Supplied material section start

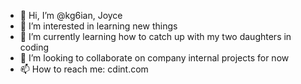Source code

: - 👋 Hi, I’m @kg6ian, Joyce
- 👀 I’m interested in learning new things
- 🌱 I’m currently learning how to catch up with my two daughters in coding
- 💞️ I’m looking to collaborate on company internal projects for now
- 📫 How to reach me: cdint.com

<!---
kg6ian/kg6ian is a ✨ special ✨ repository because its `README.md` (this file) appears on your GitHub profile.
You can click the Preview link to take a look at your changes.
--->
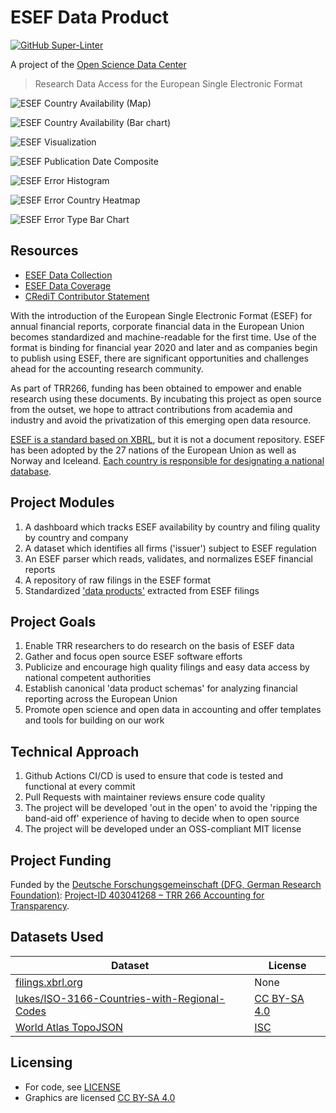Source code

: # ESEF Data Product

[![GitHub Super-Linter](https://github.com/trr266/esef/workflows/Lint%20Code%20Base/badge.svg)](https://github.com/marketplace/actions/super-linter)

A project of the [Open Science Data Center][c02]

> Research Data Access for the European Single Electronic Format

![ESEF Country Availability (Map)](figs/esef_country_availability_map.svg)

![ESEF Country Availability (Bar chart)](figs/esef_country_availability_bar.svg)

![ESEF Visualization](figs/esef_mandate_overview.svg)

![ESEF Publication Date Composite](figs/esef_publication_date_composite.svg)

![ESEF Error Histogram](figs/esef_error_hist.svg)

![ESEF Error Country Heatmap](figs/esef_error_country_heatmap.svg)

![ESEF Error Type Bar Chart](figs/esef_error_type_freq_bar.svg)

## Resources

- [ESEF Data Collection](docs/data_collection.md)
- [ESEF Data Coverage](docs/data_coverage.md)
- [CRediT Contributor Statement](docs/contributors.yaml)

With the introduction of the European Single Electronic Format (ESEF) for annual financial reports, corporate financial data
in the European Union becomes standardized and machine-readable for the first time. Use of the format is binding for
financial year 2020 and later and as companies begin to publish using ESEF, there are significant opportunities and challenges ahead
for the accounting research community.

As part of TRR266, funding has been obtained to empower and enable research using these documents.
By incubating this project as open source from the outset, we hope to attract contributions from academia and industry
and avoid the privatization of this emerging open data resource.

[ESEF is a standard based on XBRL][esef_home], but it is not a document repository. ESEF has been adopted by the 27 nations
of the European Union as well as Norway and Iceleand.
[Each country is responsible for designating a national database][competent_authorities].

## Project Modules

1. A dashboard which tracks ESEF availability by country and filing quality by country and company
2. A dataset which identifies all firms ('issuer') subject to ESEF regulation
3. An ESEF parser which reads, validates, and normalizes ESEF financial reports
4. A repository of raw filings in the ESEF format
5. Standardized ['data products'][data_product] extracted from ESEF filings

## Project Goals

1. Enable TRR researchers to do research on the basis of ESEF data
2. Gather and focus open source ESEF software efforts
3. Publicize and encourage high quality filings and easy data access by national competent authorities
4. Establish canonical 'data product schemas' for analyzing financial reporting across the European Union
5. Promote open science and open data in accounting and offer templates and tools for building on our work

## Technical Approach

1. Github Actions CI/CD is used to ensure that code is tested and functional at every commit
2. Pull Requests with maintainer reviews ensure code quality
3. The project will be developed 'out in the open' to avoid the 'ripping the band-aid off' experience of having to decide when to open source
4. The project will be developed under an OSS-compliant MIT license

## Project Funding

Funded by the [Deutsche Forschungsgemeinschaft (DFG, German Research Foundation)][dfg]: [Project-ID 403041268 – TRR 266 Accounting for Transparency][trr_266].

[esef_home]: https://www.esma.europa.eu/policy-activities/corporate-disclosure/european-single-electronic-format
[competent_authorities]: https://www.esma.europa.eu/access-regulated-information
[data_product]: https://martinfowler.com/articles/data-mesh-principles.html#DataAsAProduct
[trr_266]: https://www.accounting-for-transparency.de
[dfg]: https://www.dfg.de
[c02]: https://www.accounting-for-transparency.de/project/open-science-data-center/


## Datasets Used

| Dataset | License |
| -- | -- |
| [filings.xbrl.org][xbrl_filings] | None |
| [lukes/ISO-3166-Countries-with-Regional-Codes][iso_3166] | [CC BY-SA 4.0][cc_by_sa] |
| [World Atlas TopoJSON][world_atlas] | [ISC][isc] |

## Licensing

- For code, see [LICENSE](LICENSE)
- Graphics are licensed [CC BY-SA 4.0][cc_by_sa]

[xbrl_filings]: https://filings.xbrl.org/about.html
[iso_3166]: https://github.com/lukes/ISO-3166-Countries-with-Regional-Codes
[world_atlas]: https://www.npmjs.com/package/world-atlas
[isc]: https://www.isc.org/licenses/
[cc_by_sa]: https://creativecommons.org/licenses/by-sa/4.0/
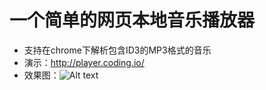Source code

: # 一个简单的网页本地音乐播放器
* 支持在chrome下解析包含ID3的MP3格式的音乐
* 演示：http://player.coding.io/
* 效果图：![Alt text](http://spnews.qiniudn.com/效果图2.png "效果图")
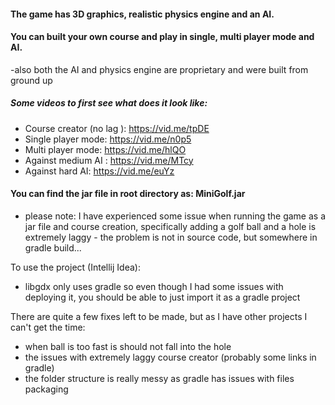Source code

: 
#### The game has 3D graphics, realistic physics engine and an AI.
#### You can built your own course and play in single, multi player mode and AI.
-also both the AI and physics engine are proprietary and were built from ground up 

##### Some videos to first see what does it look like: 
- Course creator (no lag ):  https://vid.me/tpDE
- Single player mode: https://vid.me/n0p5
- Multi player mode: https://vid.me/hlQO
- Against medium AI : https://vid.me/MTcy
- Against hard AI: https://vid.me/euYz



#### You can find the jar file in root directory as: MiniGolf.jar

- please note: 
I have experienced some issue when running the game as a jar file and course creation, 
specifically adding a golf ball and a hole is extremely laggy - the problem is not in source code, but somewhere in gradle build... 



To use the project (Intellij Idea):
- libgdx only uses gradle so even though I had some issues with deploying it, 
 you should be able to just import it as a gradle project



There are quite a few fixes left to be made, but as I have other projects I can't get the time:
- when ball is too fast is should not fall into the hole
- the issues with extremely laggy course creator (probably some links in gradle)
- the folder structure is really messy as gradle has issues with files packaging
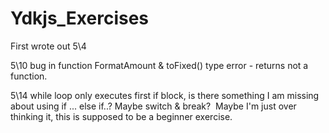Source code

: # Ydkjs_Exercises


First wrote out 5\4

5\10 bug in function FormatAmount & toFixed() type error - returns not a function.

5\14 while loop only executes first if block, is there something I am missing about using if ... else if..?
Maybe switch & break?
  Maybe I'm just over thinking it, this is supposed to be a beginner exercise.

Supplied material section end

About this task >> Look over the records above and filter for each line with the word "figs".

Completed exercise >>
![ESEF Country Availability (Map)](figs/esef_country_availability_map.svg)
![ESEF Country Availability (Bar chart)](figs/esef_country_availability_bar.svg)
![ESEF Visualization](figs/esef_mandate_overview.svg)
![ESEF Publication Date Composite](figs/esef_publication_date_composite.svg)
![ESEF Error Histogram](figs/esef_error_hist.svg)
![ESEF Error Country Heatmap](figs/esef_error_country_heatmap.svg)
![ESEF Error Type Bar Chart](figs/esef_error_type_freq_bar.svg)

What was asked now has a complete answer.